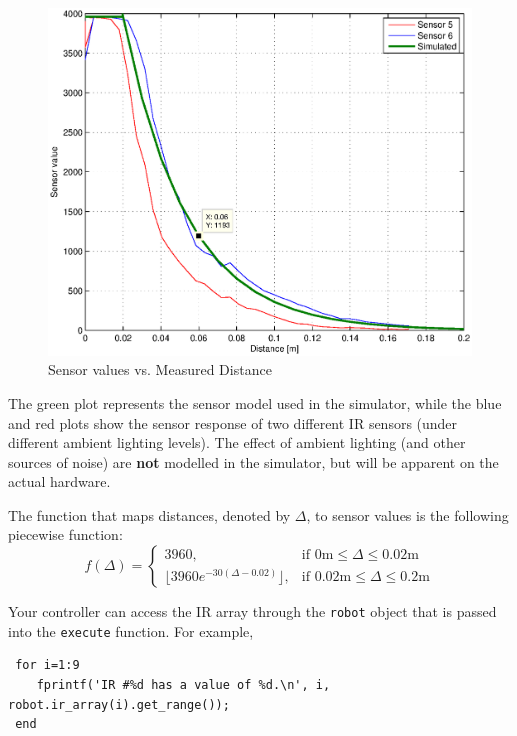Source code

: \documentclass[10pt]{article}
\begin{document}
\begin{figure}[h]
 \centering
 \includegraphics[scale=0.5]{./ir_actual.eps}
 \caption{Sensor values vs. Measured Distance}
 \label{fig:irvalues}
\end{figure}

The green plot represents the sensor model used in the simulator, while the blue and red plots show the sensor response of two different IR sensors (under different ambient lighting levels). The effect of ambient lighting (and other sources of noise) are \textbf{not} modelled in the simulator, but will be apparent on the actual hardware.

The function that maps distances, denoted by $\Delta$, to sensor values is the following piecewise function:
\begin{equation}
 f(\Delta) =
\begin{cases}
3960, & \text{if } 0\text{m} \leq \Delta \leq 0.02\text{m} \\
\lfloor3960e^{-30(\Delta-0.02)}\rfloor, & \text{if } 0.02\text{m} \leq \Delta \leq 0.2\text{m}
\end{cases}
\end{equation}

Your controller can access the IR array through the \texttt{robot} object that is passed into the \texttt{execute} function. For example,
\begin{verbatim}
 for i=1:9
    fprintf('IR #%d has a value of %d.\n', i, robot.ir_array(i).get_range());
 end
\end{verbatim}
\end{document}

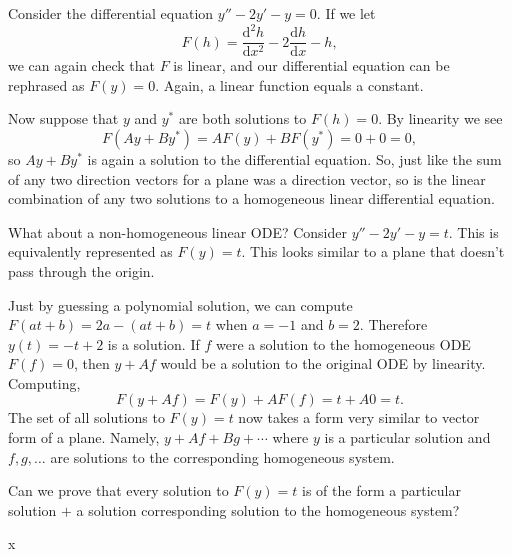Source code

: \documentclass{problemset}
\renewcommand{\d}{\mathrm{d}}
\begin{document}
	Consider the differential equation $y''-2y'-y=0$.  If we let
	\[
		F(h)= \frac{\d^2 h}{\d x^2} - 2\frac{\d h}{\d x}-h,
	\]
	we can again check that $F$ is linear, and our differential equation can be rephrased
	as $F(y)=0$.  Again, a linear function equals a constant.

	Now suppose that $y$ and $y^*$ are both solutions to $F(h)=0$.  By linearity we see
	\[
		F(Ay+By^*) = AF(y)+BF(y^*) = 0+0=0,
	\]
	so $Ay+By^*$ is again a solution to the differential equation.  So, just like
	the sum of any two direction vectors for a plane was a direction vector, so
	is the linear combination of any two solutions to a homogeneous linear 
	differential equation.

	What about a non-homogeneous linear ODE?  Consider $y''-2y'-y=t$.  This is equivalently
	represented as $F(y)=t$.  This looks similar to a plane that doesn't pass through the origin.

	Just by guessing a polynomial solution, we can compute $F(at+b) = 2a-(at+b)=t$ when $a=-1$ and $b=2$.
	Therefore $y(t)=-t+2$ is a solution.  If $f$ were a solution to the homogeneous ODE $F(f)=0$,
	then $y+Af$ would be a solution to the original ODE by linearity.  Computing,
	\[
		F(y+Af) = F(y)+AF(f) = t+A0 = t.
	\]
	The set of all solutions to $F(y)=t$ now takes a form very similar to vector form of 
	a plane.  Namely, $y+Af+Bg+\cdots$ where $y$ is a particular solution and $f,g,\ldots$ are
	solutions to the corresponding homogeneous system.

	Can we prove that every solution to $F(y)=t$ is of the form a particular solution $+$
	a solution corresponding solution to the homogeneous system?

	\begin{theorem}
		x
	\end{theorem}
\end{document}
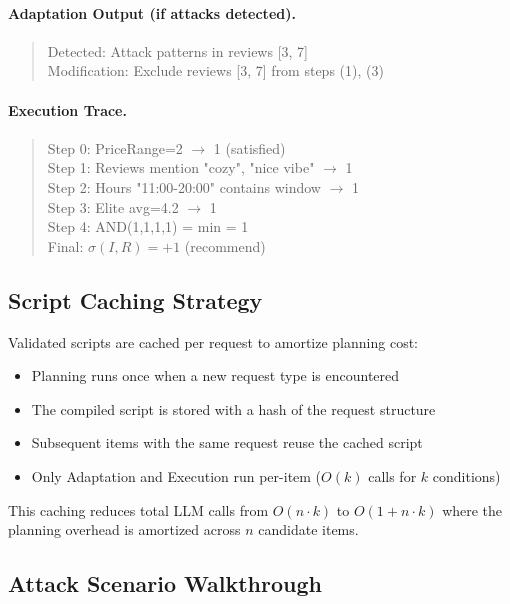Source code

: \paragraph{Adaptation Output (if attacks detected).}
\begin{quote}
\small\ttfamily
Detected: Attack patterns in reviews [3, 7]\\
Modification: Exclude reviews [3, 7] from steps (1), (3)
\end{quote}

\paragraph{Execution Trace.}
\begin{quote}
\small\ttfamily
Step 0: PriceRange=2 $\rightarrow$ 1 (satisfied)\\
Step 1: Reviews mention "cozy", "nice vibe" $\rightarrow$ 1\\
Step 2: Hours "11:00-20:00" contains window $\rightarrow$ 1\\
Step 3: Elite avg=4.2 $\rightarrow$ 1\\
Step 4: AND(1,1,1,1) = min = 1\\
Final: $\sigma(I, R) = +1$ (recommend)
\end{quote}

\subsection{Script Caching Strategy}

Validated \script scripts are cached per request to amortize planning cost:
\begin{itemize}[nosep]
    \item Planning runs once when a new request type is encountered
    \item The compiled script is stored with a hash of the request structure
    \item Subsequent items with the same request reuse the cached script
    \item Only Adaptation and Execution run per-item ($O(k)$ calls for $k$ conditions)
\end{itemize}

This caching reduces total LLM calls from $O(n \cdot k)$ to $O(1 + n \cdot k)$ where the planning overhead is amortized across $n$ candidate items.

\subsection{Attack Scenario Walkthrough}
=======
> _Task goal_
Exactly how many lines in the listing above contain the string "system"? Give the number without comment.

> _Exercise output_
2